Foster, 52, is one of 34 offenders in the first class of a university seminary school set up at the state’s Darrington Unit. He is about to enter his senior year and has found a niche as a “tier walker” who ministers to inmates in solitary confinement and offers moral guidance to some of the state’s most hardened criminals.
“A lot of these guys are going home, and the public has to deal with them. If we can change some of those men’s lives now and put them on a better path when they leave here, the public is going to be safer,” said Foster, who is serving a life sentence without the possibility of parole.
“For me, I am probably going to die here.”
The Southwestern Baptist Theological Seminary, a private college based in Fort Worth, Texas, began its bachelor of science in biblical studies program at Darrington, south of Houston, about three years ago. To be accepted, an offender has to be at least 10 years from the possibility of parole, have a good behavior record and the appropriate academic credentials to enroll in a college course.

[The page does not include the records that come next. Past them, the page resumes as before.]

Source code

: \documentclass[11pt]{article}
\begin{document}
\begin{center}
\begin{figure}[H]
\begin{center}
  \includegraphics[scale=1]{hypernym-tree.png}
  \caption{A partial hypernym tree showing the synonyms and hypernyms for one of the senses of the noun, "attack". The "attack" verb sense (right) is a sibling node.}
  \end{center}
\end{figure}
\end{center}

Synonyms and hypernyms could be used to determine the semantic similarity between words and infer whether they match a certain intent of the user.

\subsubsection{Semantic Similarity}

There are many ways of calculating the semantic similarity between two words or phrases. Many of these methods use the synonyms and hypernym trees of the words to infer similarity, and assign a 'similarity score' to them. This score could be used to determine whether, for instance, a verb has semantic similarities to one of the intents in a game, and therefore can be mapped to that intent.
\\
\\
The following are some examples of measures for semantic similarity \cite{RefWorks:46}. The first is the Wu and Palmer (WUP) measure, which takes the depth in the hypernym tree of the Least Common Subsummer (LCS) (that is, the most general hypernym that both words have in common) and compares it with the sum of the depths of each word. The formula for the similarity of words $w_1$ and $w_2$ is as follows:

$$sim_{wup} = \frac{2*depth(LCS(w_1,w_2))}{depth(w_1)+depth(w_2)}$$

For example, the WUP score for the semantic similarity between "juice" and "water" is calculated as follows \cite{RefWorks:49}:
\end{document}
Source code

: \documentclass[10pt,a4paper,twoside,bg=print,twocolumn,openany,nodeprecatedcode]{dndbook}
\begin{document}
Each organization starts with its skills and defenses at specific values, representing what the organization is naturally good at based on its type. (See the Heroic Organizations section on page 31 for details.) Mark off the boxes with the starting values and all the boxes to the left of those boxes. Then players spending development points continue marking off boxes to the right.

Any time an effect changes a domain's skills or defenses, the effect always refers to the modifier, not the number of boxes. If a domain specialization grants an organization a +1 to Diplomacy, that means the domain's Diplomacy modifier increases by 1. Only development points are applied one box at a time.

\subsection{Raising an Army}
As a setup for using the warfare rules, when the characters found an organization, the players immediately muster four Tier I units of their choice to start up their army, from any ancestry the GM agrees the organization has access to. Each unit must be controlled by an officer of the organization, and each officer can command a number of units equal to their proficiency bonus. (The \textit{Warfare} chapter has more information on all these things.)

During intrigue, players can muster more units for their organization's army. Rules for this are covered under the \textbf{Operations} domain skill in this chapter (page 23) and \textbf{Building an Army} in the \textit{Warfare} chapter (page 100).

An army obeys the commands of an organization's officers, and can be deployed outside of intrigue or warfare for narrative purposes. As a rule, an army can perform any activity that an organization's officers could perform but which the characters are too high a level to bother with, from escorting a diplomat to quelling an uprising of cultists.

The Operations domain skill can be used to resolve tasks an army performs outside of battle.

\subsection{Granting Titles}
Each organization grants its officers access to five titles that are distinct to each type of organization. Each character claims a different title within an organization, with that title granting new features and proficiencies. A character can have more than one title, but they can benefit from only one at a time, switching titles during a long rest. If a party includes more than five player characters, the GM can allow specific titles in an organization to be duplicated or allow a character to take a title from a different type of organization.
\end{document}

The program, which is largely paid for by charitable contributions from the Heart of Texas Foundation, has more than 150 prisoners enrolled and plans to send its graduates as field ministers to other units who want the Bible college alumni for peer counseling and spiritual guidance. The first degrees are expected to be conferred next year.
“These guys … know that their seat can be lost because of their behavior,” said Ben Phillips, director of the Darrington program and an associate professor at the Southwestern Seminary. “Guys tend to weed themselves out over time if they are not serious about it.”
The program, based on a similar one at the Angola unit of the Louisiana penitentiary system, is aimed at reducing violence inside and recidivism for those who are released at no additional expense to taxpayers.
Phillips said one goal is to instill accountability in students who will then take the message to the general prison population.
“Prisons have a tendency to take bad people and make them worse,” he said.
For Foster and others who had earned certain perks for good behavior, enrollment in the program has made their lives a bit harder. To act as calming influences, they have been transferred to prison blocks with disciplinary problems.
The college will begin a new school year in the coming days with the senior class enrolled in courses such as “American Religious Movements,” “Theological Issues in Prison,” “New Testament” and “Contemporary Issues in American Culture.”
The students, mostly Christian with a few Muslims and Jews among their ranks, have a reading list that ranges from the Bible to Aristotle to 19th-century French historian Alexis de Tocqueville.
Dressed in white prison uniforms, they write papers on desktop computers cut off from the Internet in a crowded section of the prison that houses their seminary branch. For research, they rely on a library stocked with books on religion.
The Texas prison system, which has 150,000 inmates, is counting on the seminary school to calm its population.
“Part of TDCJ’s core mission is to promote a positive change in offender behavior. We believe these men will be a powerful voice for other offenders as they complete this program and go out to other prisons,” the Texas Department of Criminal Justice said in a statement.
Fourth-year seminary student Jake Strickland, serving a 35-year sentence for murder and a 10-year sentence for intoxication manslaughter, said he knows he can never make up for the anguish and grief he has caused the family of his victim but prays he can do some good by counseling offenders as he serves his sentence.
Fellow student David Ludwick, 30, who is serving a life sentence for a capital-murder conviction, said he wants to try to mend his ways as he braces for decades behind bars.
“Prison is the university of crime. You learn better methods to steal cars and burglarize homes,” he said. “What this program is doing is producing leaders who can impact people’s lives in another way and teach them to be virtuous.”